Das Bradbury Building in Los Angeles: beliebte Filmkulisse mit Geschichte

Es ist eines der ältesten noch (gut) erhaltenen Gebäude in Downtown/L.A. Bereits seit über hundert Jahren steht das Bradbury Building am South Broadway 304. Es hat inzwischen den Status eines „National Historic Landmark“ in den USA, gehört also zu jenen geschützten Gebäuden, die aufgrund ihrer Architektur eine herausragende Stellung eingeräumt wird.
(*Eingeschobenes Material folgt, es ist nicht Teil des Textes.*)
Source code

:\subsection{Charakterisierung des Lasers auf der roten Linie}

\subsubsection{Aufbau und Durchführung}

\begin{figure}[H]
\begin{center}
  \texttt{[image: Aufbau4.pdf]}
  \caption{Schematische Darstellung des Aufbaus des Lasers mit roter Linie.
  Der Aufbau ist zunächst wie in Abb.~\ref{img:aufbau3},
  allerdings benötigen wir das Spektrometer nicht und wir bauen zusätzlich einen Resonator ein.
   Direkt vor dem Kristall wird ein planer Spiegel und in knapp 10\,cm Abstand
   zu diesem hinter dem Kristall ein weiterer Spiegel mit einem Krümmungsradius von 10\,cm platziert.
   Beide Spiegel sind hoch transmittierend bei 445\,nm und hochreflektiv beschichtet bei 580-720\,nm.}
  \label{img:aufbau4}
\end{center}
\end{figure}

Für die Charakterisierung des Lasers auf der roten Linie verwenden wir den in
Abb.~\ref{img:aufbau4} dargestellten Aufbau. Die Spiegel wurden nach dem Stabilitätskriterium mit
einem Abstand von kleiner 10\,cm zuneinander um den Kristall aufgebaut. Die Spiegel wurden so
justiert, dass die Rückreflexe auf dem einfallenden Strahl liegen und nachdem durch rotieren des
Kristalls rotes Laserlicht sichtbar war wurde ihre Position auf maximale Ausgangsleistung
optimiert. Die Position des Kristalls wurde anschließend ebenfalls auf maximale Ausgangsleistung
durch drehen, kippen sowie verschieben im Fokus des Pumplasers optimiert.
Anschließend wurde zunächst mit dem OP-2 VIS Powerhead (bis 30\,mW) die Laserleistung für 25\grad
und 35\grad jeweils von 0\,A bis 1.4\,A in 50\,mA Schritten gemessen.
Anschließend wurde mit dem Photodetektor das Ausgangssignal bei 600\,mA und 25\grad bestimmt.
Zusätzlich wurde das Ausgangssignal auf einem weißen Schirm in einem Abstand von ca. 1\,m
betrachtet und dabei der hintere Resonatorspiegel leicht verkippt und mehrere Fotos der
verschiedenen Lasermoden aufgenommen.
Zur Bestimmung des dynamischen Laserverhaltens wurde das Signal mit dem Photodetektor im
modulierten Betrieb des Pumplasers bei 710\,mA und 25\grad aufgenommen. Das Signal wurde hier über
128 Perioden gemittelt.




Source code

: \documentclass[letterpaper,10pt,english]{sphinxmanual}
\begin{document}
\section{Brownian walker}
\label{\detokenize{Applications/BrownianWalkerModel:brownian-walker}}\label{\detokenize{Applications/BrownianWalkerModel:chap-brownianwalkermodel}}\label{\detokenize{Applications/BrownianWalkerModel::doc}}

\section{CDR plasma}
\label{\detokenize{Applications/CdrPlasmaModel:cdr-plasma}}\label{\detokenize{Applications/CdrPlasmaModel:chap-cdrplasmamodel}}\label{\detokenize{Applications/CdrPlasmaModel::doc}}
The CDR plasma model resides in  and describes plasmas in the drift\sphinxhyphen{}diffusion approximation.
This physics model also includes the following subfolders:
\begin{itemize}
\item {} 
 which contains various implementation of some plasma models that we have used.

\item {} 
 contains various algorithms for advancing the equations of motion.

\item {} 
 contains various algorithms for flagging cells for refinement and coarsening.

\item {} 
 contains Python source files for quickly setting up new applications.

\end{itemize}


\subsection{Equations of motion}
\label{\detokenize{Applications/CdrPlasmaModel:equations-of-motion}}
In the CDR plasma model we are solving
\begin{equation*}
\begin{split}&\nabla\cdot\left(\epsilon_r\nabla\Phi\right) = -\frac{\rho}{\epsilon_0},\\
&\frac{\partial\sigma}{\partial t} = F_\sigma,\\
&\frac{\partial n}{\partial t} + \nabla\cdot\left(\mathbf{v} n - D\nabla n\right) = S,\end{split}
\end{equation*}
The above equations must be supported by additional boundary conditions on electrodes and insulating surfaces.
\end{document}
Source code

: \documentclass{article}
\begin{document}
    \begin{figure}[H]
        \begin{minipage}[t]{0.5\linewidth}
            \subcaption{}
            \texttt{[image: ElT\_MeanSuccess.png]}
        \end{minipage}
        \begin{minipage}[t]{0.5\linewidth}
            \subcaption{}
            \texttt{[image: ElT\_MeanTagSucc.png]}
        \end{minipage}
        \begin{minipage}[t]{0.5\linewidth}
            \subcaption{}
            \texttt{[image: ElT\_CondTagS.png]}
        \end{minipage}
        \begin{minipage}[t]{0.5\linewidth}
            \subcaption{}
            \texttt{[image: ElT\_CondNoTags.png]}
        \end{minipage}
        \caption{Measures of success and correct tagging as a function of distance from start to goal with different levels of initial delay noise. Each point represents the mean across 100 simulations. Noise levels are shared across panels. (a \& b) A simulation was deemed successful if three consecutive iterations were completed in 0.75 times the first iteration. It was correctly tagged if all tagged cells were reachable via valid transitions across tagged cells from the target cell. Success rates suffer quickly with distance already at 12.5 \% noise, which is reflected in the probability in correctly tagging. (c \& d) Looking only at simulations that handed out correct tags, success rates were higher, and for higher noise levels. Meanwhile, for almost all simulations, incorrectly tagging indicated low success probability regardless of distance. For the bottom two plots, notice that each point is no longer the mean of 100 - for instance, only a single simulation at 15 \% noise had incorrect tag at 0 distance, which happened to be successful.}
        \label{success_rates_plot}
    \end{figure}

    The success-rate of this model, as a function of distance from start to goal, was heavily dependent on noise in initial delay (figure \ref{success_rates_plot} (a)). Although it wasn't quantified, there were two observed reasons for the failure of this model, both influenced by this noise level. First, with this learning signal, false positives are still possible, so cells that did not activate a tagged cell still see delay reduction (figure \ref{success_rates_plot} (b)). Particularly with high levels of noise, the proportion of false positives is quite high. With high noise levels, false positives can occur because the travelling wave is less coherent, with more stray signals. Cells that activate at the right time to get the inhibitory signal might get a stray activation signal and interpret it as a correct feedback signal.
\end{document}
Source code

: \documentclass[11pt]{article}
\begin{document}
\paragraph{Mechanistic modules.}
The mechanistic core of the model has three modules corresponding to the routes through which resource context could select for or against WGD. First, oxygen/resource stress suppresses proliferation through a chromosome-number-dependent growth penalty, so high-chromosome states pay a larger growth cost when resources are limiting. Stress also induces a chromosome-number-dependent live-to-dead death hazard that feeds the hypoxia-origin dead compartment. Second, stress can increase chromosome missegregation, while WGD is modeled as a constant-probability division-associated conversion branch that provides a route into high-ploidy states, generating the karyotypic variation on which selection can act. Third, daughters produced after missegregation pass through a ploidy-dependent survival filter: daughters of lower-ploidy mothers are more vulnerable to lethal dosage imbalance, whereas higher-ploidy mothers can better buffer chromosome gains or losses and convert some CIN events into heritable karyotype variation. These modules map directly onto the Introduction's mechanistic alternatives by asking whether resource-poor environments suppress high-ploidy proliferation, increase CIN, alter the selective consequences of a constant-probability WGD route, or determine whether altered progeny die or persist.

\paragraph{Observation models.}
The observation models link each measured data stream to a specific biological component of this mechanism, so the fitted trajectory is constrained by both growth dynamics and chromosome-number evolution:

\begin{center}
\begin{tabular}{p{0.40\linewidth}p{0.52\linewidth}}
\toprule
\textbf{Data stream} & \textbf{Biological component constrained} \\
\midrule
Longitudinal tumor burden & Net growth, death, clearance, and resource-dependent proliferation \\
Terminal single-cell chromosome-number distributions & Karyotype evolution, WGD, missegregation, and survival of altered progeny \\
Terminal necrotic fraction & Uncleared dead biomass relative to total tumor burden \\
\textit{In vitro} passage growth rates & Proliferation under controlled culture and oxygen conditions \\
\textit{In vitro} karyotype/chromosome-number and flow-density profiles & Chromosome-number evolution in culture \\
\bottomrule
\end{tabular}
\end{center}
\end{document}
Das Bradbury Building und seine Geschichte

Der Name geht, wie so oft, auf den Initiator und Finanzier des Projekts zurück: Lewis Bradbury beauftrage Ende des 19. Jahrhunderts zunächst Sumner Hunt, später dann der George Wyman, das von ihm erdachte Gebäude zu entwerfen und den Bau architektonisch zu betreuen. Bradbury war selbst der Bauherr und gelang durch den Minenbau zu erheblichem Reichtum. Während der Errichtung wusste er jegliche Unwägbarkeiten zu umgehen. Allerdings verschlang das Projekt durch unterschiedliche Probleme und Problemchen sehr viel mehr Geld, als ursprünglich kalkuliert: Von taxierten $175.000 verdreifachte sich die Gesamtpreis fast. Letztlich musste Leweis Bradbury etwa $500.000 investieren. Selber aber konnte er sein fertiges Gebäude nie betreten – er starb 1892, ein Jahr vor der Fertigstellung. Inzwischen sind einer Schätzung von 2008 nach, Grundstück und Haus zusammen gut 11 Millionen Dollar wert.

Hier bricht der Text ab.